Duruşmaya tutuksuz sanıklar dönemin Çerkezköy Yol Bakım ve Onarım Şefi Özkan Polat, Köprüler Şefi Çetin Yıldırım, dönemin Demir Yolu Bakım Müdürü Turgut Kurt, hat bakım onarım memuru Celaleddin Çabuk, TCDD Üst Yapıdan Sorumlu 1. Bölge Bakım Servis Müdür Yardımcısı Levent Kaytan, dönemin Altyapıdan Sorumlu 1. Bölge Bakım Servis Müdür Yardımcısı Nizamettin Aras, yol kontrolörü Burhan Ortancıl, dönemin Bakım Servis Müdürü Mümin Karasu, dönemin Bakım Servis Alanlarından Sorumlu Müdür Yardımcısı Levent Meriçli, dönemin TCDD 1. Bölge Müdürü Nihat Aslan, mühendisler Tevfik Baran Önder, Deniz Parlak ve Kubilay Başkaya, kazada ölenlerin yakınları ve yaralananlar ile tarafların avukatları katıldı.
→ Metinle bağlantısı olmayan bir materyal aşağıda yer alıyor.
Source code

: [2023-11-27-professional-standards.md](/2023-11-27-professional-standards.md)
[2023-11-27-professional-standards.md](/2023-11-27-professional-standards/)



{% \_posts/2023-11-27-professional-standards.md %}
Duruşma, mahkemeye sunulan belgelerin okunmasıyla başladı. Daha sonra karar öncesi sanıklara son sözleri soruldu.
Sanıklardan Karasu ek iddianame ve mütalaa da görevini yapanın cezalandırılmak istendiğini ileri sürerek "Halkalı'dan Kapıkule'ye kadar olan hatla ilgili uyarıları ve denetimi yazışmalar ile bildirmiştim. Görevimi yerine getirdim. Beraatımı talep ediyorum." dedi. Diğer sanıklar da suçsuz olduklarını ileri sürerek beraatlarını talep etti.
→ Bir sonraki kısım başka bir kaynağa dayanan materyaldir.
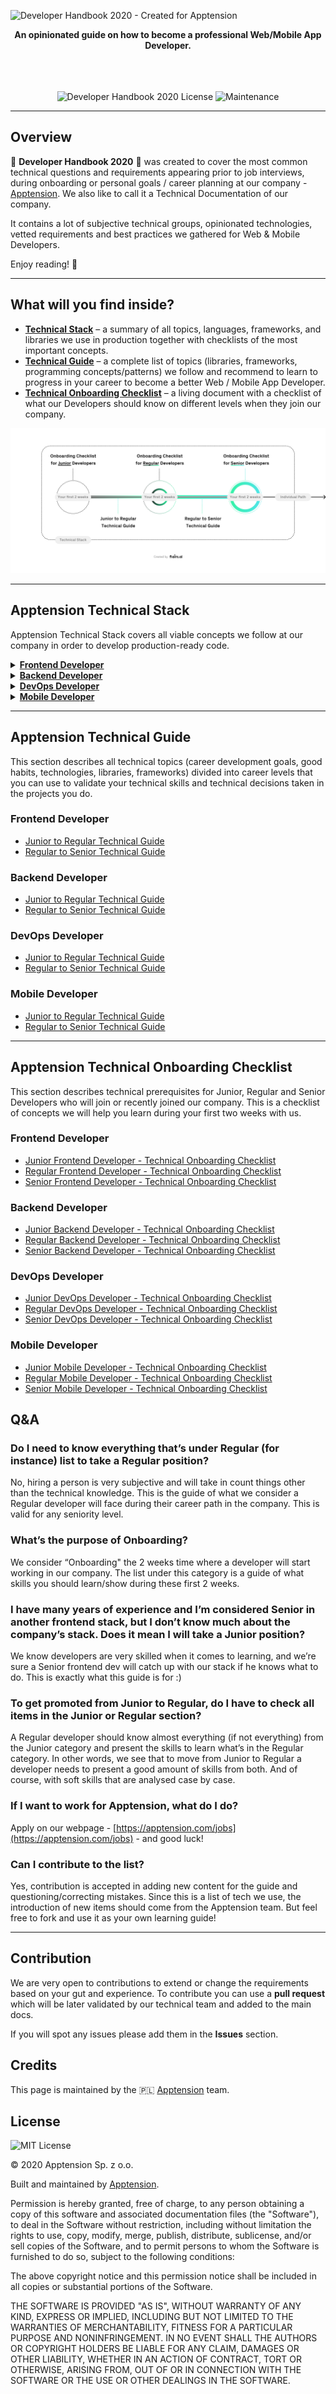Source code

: ![Developer Handbook 2020 - Created for Apptension](https://i.ibb.co/zfj1pVt/Developer-Handbook-2020.png)

<p align="center"> 
<b>An opinionated guide on how to become a professional Web/Mobile App Developer.</b> 
<br /><br /><br /><br />

</p>

<p align="center"> <img src="https://img.shields.io/badge/License-MIT-blue.svg" alt="Developer Handbook 2020 License" /> <img src="https://img.shields.io/badge/Maintained%3F-yes-green.svg" alt="Maintenance" /> </p>

* * *

Overview
--------

🔹 **Developer Handbook 2020** 🔹 was created to cover the most common technical questions and requirements appearing prior to job interviews, during onboarding or personal goals / career planning at our company - [Apptension](https://apptension.com). We also like to call it a Technical Documentation of our company.

It contains a lot of subjective technical groups, opinionated technologies, vetted requirements and best practices we gathered for Web & Mobile Developers.

Enjoy reading! 🙇

* * *

What will you find inside?
--------------------------

*   **[Technical Stack](#apptension-technical-stack)** – a summary of all topics, languages, frameworks, and libraries we use in production together with checklists of the most important concepts.
*   **[Technical Guide](#apptension-technical-guide)** – a complete list of topics (libraries, frameworks, programming concepts/patterns) we follow and recommend to learn to progress in your career to become a better Web / Mobile App Developer.
*   **[Technical Onboarding Checklist](#apptension-technical-onboarding-checklist)** – a living document with a checklist of what our Developers should know on different levels when they join our company.
<p align="center"> <img src="/images/dev-handbook-schema.png" alt="Developer Handbook 2020 Architecture" /> </p>

* * *

Apptension Technical Stack
--------------------------

Apptension Technical Stack covers all viable concepts we follow at our company in order to develop production-ready code.

<details><summary><a href="/Technical%20Stack/Frontend%20Developer.md"><b>Frontend Developer</b></a></summary><p></p><ul><li><a href="/Technical%20Stack/Frontend%20Developer/Company%20practices.md">Company practices</a></li><li><a href="/Technical%20Stack/Frontend%20Developer/React.md">React</a></li><li><a href="/Technical%20Stack/Frontend%20Developer/Application%20state%20management.md">Application state management</a></li><li><a href="/Technical%20Stack/Frontend%20Developer/Apptension%20React%20Boilerplate.md">Apptension React Boilerplate</a></li><li><a href="/Technical%20Stack/Frontend%20Developer/Styling.md">Styling</a></li><li><a href="/Technical%20Stack/Frontend%20Developer/Date%20&amp;%20Time.md">Date &amp; Time</a></li><li><a href="/Technical%20Stack/Frontend%20Developer/Routing.md">Routing</a></li><li><a href="/Technical%20Stack/Frontend%20Developer/Visualizations.md">Visualizations</a></li><li><a href="/Technical%20Stack/Frontend%20Developer/Animations.md">Animations</a></li><li><a href="/Technical%20Stack/Frontend%20Developer/Internationalization.md">Internationalization</a></li><li><a href="/Technical%20Stack/Frontend%20Developer/Audio%20and%20Video.md">Audio and Video</a></li><li><a href="/Technical%20Stack/Frontend%20Developer/Misc.md">Misc</a></li><li><a href="/Technical%20Stack/Frontend%20Developer/Development%20Tools.md">Development Tools</a></li><li><a href="/Technical%20Stack/Frontend%20Developer/SSR%20&amp;%20Prerendering.md">SSR &amp; Prerendering</a></li><li><a href="/Technical%20Stack/Frontend%20Developer/Functional%20programming.md">Functional programming</a></li><li><a href="/Technical%20Stack/Frontend%20Developer/HTTP.md">HTTP</a></li><li><a href="/Technical%20Stack/Frontend%20Developer/Templating%20engines.md">Templating engines</a></li><li><a href="/Technical%20Stack/Frontend%20Developer/Fonts.md">Fonts</a></li><li><a href="/Technical%20Stack/Frontend%20Developer/SEO.md">SEO</a></li><li><a href="/Technical%20Stack/Frontend%20Developer/Monitoring.md">Monitoring</a></li><li><a href="/Technical%20Stack/Frontend%20Developer/Forms.md">Forms</a></li><li><a href="/Technical%20Stack/Frontend%20Developer/Testing.md">Testing</a></li><li><a href="/Technical%20Stack/Frontend%20Developer/Performance.md">Performance</a></li><li><a href="/Technical%20Stack/Frontend%20Developer/Common%20Application%20Modules.md">Common Application Modules</a></li><li><a href="/Technical%20Stack/Frontend%20Developer/Backend%20&amp;%20DevOps.md">Backend &amp; DevOps</a></li><li><a href="/Technical%20Stack/Frontend%20Developer/Tools.md">Tools</a></li><li><a href="/Technical%20Stack/Frontend%20Developer/Browsers.md">Browsers</a></li></ul><p></p></details><details><summary><a href="/Technical%20Stack/Backend%20Developer.md"><b>Backend Developer</b></a></summary><p></p><ul><li><a href="/Technical%20Stack/Backend%20Developer/Company%20best%20practices.md">Company best practices</a></li><li><a href="/Technical%20Stack/Backend%20Developer/Python.md">Python</a></li><li><a href="/Technical%20Stack/Backend%20Developer/Testing.md">Testing</a></li><li><a href="/Technical%20Stack/Backend%20Developer/Date%20&amp;%20Time.md">Date &amp; Time</a></li><li><a href="/Technical%20Stack/Backend%20Developer/Databases.md">Databases</a></li><li><a href="/Technical%20Stack/Backend%20Developer/Javascript.md">Javascript</a></li><li><a href="/Technical%20Stack/Backend%20Developer/3rd%20Party.md">3rd Party</a></li><li><a href="/Technical%20Stack/Backend%20Developer/Documenting.md">Documenting</a></li><li><a href="/Technical%20Stack/Backend%20Developer/Development%20Tools.md">Development Tools</a></li><li><a href="/Technical%20Stack/Backend%20Developer/Code%20Analysis.md">Code Analysis</a></li></ul><p></p></details><details><summary><a href="/Technical%20Stack/DevOps%20Developer.md"><b>DevOps Developer</b></a></summary><p></p><ul><li><a href="/Technical%20Stack/DevOps%20Developer/Company%20best%20practices.md">Company best practices</a></li><li><a href="/Technical%20Stack/DevOps%20Developer/DNS.md">DNS</a></li><li><a href="/Technical%20Stack/DevOps%20Developer/Databases.md">Databases</a></li><li><a href="/Technical%20Stack/DevOps%20Developer/Containerization%20Services.md">Containerization Services</a></li><li><a href="/Technical%20Stack/DevOps%20Developer/Application%20Servers.md">Application Servers</a></li><li><a href="/Technical%20Stack/DevOps%20Developer/Task%20Queues.md">Task Queues</a></li><li><a href="/Technical%20Stack/DevOps%20Developer/Message%20Brokers.md">Message Brokers</a></li><li><a href="/Technical%20Stack/DevOps%20Developer/Generic%20AWS%20Services.md">Generic AWS Services</a></li><li><a href="/Technical%20Stack/DevOps%20Developer/Storage.md">Storage</a></li><li><a href="/Technical%20Stack/DevOps%20Developer/Continuous%20Integration.md">Continuous Integration</a></li><li><a href="/Technical%20Stack/DevOps%20Developer/CDN.md">CDN</a></li><li><a href="/Technical%20Stack/DevOps%20Developer/Docker%20Registry.md">Docker Registry</a></li><li><a href="/Technical%20Stack/DevOps%20Developer/VPS%20Services.md">VPS Services</a></li><li><a href="/Technical%20Stack/DevOps%20Developer/Monitoring.md">Monitoring</a></li></ul><p></p></details><details><summary><a href="/Technical%20Stack/Mobile%20Developer.md"><b>Mobile Developer</b></a></summary><p></p><ul><li><a href="/Technical%20Stack/Mobile%20Developer/Company%20best%20practices.md">Company best practices</a></li><li><a href="/Technical%20Stack/Mobile%20Developer/React.md">React</a></li><li><a href="/Technical%20Stack/Mobile%20Developer/React-native.md">React-native</a></li><li><a href="/Technical%20Stack/Mobile%20Developer/Application%20state%20management.md">Application state management</a></li><li><a href="/Technical%20Stack/Mobile%20Developer/HTTP.md">HTTP</a></li><li><a href="/Technical%20Stack/Mobile%20Developer/Animations.md">Animations</a></li><li><a href="/Technical%20Stack/Mobile%20Developer/Internationalization.md">Internationalization</a></li><li><a href="/Technical%20Stack/Mobile%20Developer/Navigation.md">Navigation</a></li><li><a href="/Technical%20Stack/Mobile%20Developer/Components.md">Components</a></li><li><a href="/Technical%20Stack/Mobile%20Developer/Common%20Application%20Modules.md">Common Application Modules</a></li><li><a href="/Technical%20Stack/Mobile%20Developer/Date%20&amp;%20Time.md">Date &amp; Time</a></li><li><a href="/Technical%20Stack/Mobile%20Developer/Versioning.md">Versioning</a></li><li><a href="/Technical%20Stack/Mobile%20Developer/Testing.md">Testing</a></li><li><a href="/Technical%20Stack/Mobile%20Developer/Performance.md">Performance</a></li><li><a href="/Technical%20Stack/Mobile%20Developer/Development%20tools.md">Development tools</a></li><li><a href="/Technical%20Stack/Mobile%20Developer/Crash%20reporting%20/%20Monitoring.md">Crash reporting / Monitoring</a></li><li><a href="/Technical%20Stack/Mobile%20Developer/CI/CD.md">CI/CD</a></li><li><a href="/Technical%20Stack/Mobile%20Developer/Tools.md">Tools</a></li><li><a href="/Technical%20Stack/Mobile%20Developer/Services.md">Services</a></li></ul><p></p></details>

* * *

Apptension Technical Guide
--------------------------

This section describes all technical topics (career development goals, good habits, technologies, libraries, frameworks) divided into career levels that you can use to validate your technical skills and technical decisions taken in the projects you do.

### Frontend Developer

*   [Junior to Regular Technical Guide](/Technical%20Guide/Junior%20to%20Regular/Frontend%20Developer.md)
*   [Regular to Senior Technical Guide](/Technical%20Guide/Regular%20to%20Senior/Frontend%20Developer.md)

### Backend Developer

*   [Junior to Regular Technical Guide](/Technical%20Guide/Junior%20to%20Regular/Backend%20Developer.md)
*   [Regular to Senior Technical Guide](/Technical%20Guide/Regular%20to%20Senior/Backend%20Developer.md)

### DevOps Developer

*   [Junior to Regular Technical Guide](/Technical%20Guide/Junior%20to%20Regular/DevOps%20Developer.md)
*   [Regular to Senior Technical Guide](/Technical%20Guide/Regular%20to%20Senior/DevOps%20Developer.md)

### Mobile Developer

*   [Junior to Regular Technical Guide](/Technical%20Guide/Junior%20to%20Regular/Mobile%20Developer.md)
*   [Regular to Senior Technical Guide](/Technical%20Guide/Regular%20to%20Senior/Mobile%20Developer.md)

* * *

Apptension Technical Onboarding Checklist
-----------------------------------------

This section describes technical prerequisites for Junior, Regular and Senior Developers who will join or recently joined our company. This is a checklist of concepts we will help you learn during your first two weeks with us.

### Frontend Developer

*   [Junior Frontend Developer - Technical Onboarding Checklist](/Onboarding/Junior/Frontend%20Developer.md)
*   [Regular Frontend Developer - Technical Onboarding Checklist](/Onboarding/Regular/Frontend%20Developer.md)
*   [Senior Frontend Developer - Technical Onboarding Checklist](/Onboarding/Senior/Frontend%20Developer.md)

### Backend Developer

*   [Junior Backend Developer - Technical Onboarding Checklist](/Onboarding/Junior/Backend%20Developer.md)
*   [Regular Backend Developer - Technical Onboarding Checklist](/Onboarding/Regular/Backend%20Developer.md)
*   [Senior Backend Developer - Technical Onboarding Checklist](/Onboarding/Senior/Backend%20Developer.md)

### DevOps Developer

*   [Junior DevOps Developer - Technical Onboarding Checklist](/Onboarding/Junior/DevOps%20Developer.md)
*   [Regular DevOps Developer - Technical Onboarding Checklist](/Onboarding/Regular/DevOps%20Developer.md)
*   [Senior DevOps Developer - Technical Onboarding Checklist](/Onboarding/Senior/DevOps%20Developer.md)

### Mobile Developer

*   [Junior Mobile Developer - Technical Onboarding Checklist](/Onboarding/Junior/Mobile%20Developer.md)
*   [Regular Mobile Developer - Technical Onboarding Checklist](/Onboarding/Regular/Mobile%20Developer.md)
*   [Senior Mobile Developer - Technical Onboarding Checklist](/Onboarding/Senior/Mobile%20Developer.md)

Q&A
---

### Do I need to know everything that’s under Regular (for instance) list to take a Regular position?

No, hiring a person is very subjective and will take in count things other than the technical knowledge. This is the guide of what we consider a Regular developer will face during their career path in the company. This is valid for any seniority level.

### What’s the purpose of Onboarding?

We consider “Onboarding" the 2 weeks time where a developer will start working in our company. The list under this category is a guide of what skills you should learn/show during these first 2 weeks.

### I have many years of experience and I’m considered Senior in another frontend stack, but I don’t know much about the company’s stack. Does it mean I will take a Junior position?

We know developers are very skilled when it comes to learning, and we’re sure a Senior frontend dev will catch up with our stack if he knows what to do. This is exactly what this guide is for :)

### To get promoted from Junior to Regular, do I have to check all items in the Junior or Regular section?

A Regular developer should know almost everything (if not everything) from the Junior category and present the skills to learn what’s in the Regular category. In other words, we see that to move from Junior to Regular a developer needs to present a good amount of skills from both. And of course, with soft skills that are analysed case by case.

### If I want to work for Apptension, what do I do?

Apply on our webpage - [https://apptension.com/jobs](https://apptension.com/jobs) - and good luck!

### Can I contribute to the list?

Yes, contribution is accepted in adding new content for the guide and questioning/correcting mistakes. Since this is a list of tech we use, the introduction of new items should come from the Apptension team. But feel free to fork and use it as your own learning guide!

* * *

Contribution
------------

We are very open to contributions to extend or change the requirements based on your gut and experience. To contribute you can use a **pull request** which will be later validated by our technical team and added to the main docs.

If you will spot any issues please add them in the **Issues** section.

Credits
-------

This page is maintained by the 🇵🇱 [Apptension](https://apptension.com) team.

License
-------

![MIT License](https://img.shields.io/badge/License-MIT-blue.svg)

© 2020 Apptension Sp. z o.o.

Built and maintained by [Apptension](https://apptension.com).

Permission is hereby granted, free of charge, to any person obtaining a copy of this software and associated documentation files (the "Software"), to deal in the Software without restriction, including without limitation the rights to use, copy, modify, merge, publish, distribute, sublicense, and/or sell copies of the Software, and to permit persons to whom the Software is furnished to do so, subject to the following conditions:

The above copyright notice and this permission notice shall be included in all copies or substantial portions of the Software.

THE SOFTWARE IS PROVIDED "AS IS", WITHOUT WARRANTY OF ANY KIND, EXPRESS OR IMPLIED, INCLUDING BUT NOT LIMITED TO THE WARRANTIES OF MERCHANTABILITY, FITNESS FOR A PARTICULAR PURPOSE AND NONINFRINGEMENT. IN NO EVENT SHALL THE AUTHORS OR COPYRIGHT HOLDERS BE LIABLE FOR ANY CLAIM, DAMAGES OR OTHER LIABILITY, WHETHER IN AN ACTION OF CONTRACT, TORT OR OTHERWISE, ARISING FROM, OUT OF OR IN CONNECTION WITH THE SOFTWARE OR THE USE OR OTHER DEALINGS IN THE SOFTWARE.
Mahkeme heyeti verdiği kısa aranın ardından açıkladığı kararda "Taksirle birden fazla kişinin ölümüne ve yaralanmasına neden olma" suçundan Karasu'ya 17 yıl 6 ay, Kurt'a 16 yıl 3 ay, Aslan'a 15 yıl, Polat'a 13 yıl 9 ay, Önder'e 10 yıl, Meriçli, Parlak ve Başkaya'ya 9 yıl 2'şer ay, Aras'a ise 8 yıl 4 ay hapis verdi.
Heyet, sanıklardan Kaytan, Ortancıl, Yıldırım ve Çubuk'un ise beraat etmesine hükmetti. Mahkeme ayrıca sanıklardan Aslan, Karasu, Kurt ve Polat'ın hükümle birlikte tutuklanmasına karar verdi.
Duruşma sonrasında açıklama
Davanın avukatları duruşma sonrasında açıklama yaptı. Açıklama şöyle:
"Üst düzey yöneticiler yargılanmadığı sürece Çorlu tren katliamı davası kapanmayacaktır. Bugün içimize su serpen bu kararda emeği olan herkese sonsuz teşekkürler. Birlikten mücadele doğdu hepimize kutlu olsun."
Ahmet Şık: Aileleri gerçekten tebrik ediyorum, çok önemli mücadele verdiler
Türkiye İşçi Partisi (TİP) İstanbul Milletvekili Ahmet Şık, mahkeme heyetini kutlayarak şunları dile getirdi:
“Bu korkunç zulümleri yaşatan, 22 yıla dayanan bir iktidar döneminde böyle bir karar vermek, bir nebze olsa cesaret gerektiriyor ama dahası, haysiyet gerektiriyordu. Kararın siyasi olduğunun farkındayız ama eksik olduğunun çok daha farkındayız. İsimleriyle söylendi. Bu davanın burada bitmeyeceğinin kanıtı aslında bu karar. Bakın burada, katliamlarda, taamüden cinayetlerde payı, sorumluluğu olanlara ceza verildi diye memnuniyet duyuyorsak Türkiye siyasetinin yargısının ne hâle geldiğinin bir kanıtıdır bu. Bu dava, bu kararla aslında esas sorunlarının uzanmalarının da gerçekten kapısını açtı. TCDD Genel Müdürleri, Ulaştırma Bakanları ve şahsım devleti diye memleketi anan ve kendisinin çok sevdiği sözcükle söylersek o kişi de hiç layüsel değil. Mutlaka ondan da hesap soracağımız bir gün gelecek. Aileleri gerçekten tebrik ediyorum, çok önemli mücadele verdiler. Derdine sahip çıkarsan bir sonuç alınacağının en azından kapısı açıldı. Hepsinin önünde saygıyla eğiliyorum.”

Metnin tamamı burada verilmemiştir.